A line below contains "If your native", and a later one contains "Historically, web applications". Repeat both, with every line between them, exactly.

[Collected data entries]
Start of Block
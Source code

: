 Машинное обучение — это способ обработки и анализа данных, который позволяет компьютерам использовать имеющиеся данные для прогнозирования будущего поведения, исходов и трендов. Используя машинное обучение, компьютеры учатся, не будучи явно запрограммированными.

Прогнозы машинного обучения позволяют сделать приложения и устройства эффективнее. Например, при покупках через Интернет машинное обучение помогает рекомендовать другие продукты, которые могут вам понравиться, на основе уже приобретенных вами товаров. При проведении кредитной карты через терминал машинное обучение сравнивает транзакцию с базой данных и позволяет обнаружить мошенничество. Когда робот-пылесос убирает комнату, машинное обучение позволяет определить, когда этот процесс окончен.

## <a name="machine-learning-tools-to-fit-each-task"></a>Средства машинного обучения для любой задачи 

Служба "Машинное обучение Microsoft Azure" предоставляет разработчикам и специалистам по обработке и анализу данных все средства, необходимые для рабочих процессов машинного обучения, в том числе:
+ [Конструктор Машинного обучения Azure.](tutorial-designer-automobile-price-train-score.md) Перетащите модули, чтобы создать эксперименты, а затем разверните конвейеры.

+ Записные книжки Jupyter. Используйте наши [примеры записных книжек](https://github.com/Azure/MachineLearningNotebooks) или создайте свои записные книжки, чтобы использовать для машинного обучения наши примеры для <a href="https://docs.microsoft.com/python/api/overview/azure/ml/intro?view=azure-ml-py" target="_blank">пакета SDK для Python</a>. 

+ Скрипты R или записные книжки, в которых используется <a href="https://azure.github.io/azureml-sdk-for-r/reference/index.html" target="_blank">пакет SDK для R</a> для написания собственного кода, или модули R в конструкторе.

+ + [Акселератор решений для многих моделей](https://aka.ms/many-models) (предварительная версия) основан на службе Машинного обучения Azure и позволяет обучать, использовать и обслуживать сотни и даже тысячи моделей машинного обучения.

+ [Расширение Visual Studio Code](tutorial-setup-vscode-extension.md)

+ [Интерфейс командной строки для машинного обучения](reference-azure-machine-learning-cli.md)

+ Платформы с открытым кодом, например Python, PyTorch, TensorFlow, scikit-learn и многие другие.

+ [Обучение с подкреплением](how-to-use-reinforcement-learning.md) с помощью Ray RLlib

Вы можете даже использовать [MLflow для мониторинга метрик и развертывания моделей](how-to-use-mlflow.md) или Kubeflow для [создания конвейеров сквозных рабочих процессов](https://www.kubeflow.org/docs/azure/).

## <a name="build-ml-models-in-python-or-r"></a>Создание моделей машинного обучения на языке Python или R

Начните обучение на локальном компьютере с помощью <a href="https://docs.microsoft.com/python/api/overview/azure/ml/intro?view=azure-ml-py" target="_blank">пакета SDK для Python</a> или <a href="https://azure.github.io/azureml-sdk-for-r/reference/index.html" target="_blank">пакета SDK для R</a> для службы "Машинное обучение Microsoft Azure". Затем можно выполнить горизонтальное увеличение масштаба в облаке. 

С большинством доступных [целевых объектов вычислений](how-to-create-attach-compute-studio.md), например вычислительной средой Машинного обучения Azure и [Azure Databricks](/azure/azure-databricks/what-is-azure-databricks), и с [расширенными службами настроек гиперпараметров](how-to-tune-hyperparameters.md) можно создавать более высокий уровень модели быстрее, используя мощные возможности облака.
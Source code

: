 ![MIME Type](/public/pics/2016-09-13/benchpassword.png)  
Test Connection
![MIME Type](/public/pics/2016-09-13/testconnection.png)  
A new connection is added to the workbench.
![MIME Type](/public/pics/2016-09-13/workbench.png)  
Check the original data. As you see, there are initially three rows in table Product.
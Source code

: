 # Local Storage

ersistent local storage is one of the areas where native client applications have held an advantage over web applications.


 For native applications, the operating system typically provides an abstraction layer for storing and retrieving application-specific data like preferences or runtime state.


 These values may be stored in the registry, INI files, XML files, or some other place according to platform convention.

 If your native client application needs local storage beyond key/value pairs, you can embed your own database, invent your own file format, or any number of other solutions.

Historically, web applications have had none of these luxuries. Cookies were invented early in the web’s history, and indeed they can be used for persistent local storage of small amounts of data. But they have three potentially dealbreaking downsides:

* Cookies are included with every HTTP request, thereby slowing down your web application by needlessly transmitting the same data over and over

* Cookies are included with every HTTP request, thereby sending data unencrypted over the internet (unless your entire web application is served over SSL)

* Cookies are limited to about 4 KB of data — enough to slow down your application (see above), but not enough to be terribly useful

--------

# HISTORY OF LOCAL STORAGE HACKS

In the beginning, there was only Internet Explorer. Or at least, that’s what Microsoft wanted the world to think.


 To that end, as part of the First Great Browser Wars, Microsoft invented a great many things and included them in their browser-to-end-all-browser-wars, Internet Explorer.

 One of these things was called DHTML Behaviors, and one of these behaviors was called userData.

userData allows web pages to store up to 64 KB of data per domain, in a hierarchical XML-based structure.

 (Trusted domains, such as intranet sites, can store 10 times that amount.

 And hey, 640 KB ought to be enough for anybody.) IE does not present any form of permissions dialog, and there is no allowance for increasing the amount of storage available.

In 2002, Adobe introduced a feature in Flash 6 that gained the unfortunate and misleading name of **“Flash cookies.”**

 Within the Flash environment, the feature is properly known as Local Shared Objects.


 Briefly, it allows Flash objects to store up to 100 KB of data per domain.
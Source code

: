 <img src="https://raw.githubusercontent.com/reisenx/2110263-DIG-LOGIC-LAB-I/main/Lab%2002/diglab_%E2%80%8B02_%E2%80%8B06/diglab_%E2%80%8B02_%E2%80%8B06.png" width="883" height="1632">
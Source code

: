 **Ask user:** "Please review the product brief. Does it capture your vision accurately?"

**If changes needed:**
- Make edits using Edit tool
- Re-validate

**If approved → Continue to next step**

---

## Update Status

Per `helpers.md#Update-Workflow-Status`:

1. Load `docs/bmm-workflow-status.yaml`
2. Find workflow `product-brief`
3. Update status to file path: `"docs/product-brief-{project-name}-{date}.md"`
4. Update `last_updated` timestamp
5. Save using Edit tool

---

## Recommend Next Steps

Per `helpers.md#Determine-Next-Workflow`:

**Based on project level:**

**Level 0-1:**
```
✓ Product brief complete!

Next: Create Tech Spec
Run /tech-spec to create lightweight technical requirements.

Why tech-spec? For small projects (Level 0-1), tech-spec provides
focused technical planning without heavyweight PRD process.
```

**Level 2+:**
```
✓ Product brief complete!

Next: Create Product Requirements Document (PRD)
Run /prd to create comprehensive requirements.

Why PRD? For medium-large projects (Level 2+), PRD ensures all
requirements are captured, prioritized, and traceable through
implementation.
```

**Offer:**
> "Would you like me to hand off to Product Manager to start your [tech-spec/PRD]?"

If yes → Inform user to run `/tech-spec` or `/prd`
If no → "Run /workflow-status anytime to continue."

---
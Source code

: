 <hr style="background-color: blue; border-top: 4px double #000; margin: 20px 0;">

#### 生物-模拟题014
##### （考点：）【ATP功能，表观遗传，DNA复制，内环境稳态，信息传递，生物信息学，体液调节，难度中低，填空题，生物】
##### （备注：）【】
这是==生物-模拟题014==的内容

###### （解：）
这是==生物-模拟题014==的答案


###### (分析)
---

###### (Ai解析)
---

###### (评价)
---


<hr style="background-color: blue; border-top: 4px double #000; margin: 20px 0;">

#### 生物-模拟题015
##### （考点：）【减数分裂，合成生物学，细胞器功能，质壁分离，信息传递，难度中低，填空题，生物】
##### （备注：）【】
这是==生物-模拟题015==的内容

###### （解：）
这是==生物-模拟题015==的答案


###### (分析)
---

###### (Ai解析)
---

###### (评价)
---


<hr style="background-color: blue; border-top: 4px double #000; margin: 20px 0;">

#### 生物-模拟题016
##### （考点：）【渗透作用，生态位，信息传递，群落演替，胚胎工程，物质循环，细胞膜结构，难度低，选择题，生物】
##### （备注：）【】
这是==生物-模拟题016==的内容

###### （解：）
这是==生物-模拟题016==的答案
End of Block
Answer to this exercise.
 If your native client application needs local storage beyond key/value pairs, you can embed your own database, invent your own file format, or any number of other solutions.

Historically, web applications have had none of these luxuries. Cookies were invented early in the web’s history, and indeed they can be used for persistent local storage of small amounts of data. But they have three potentially dealbreaking downsides:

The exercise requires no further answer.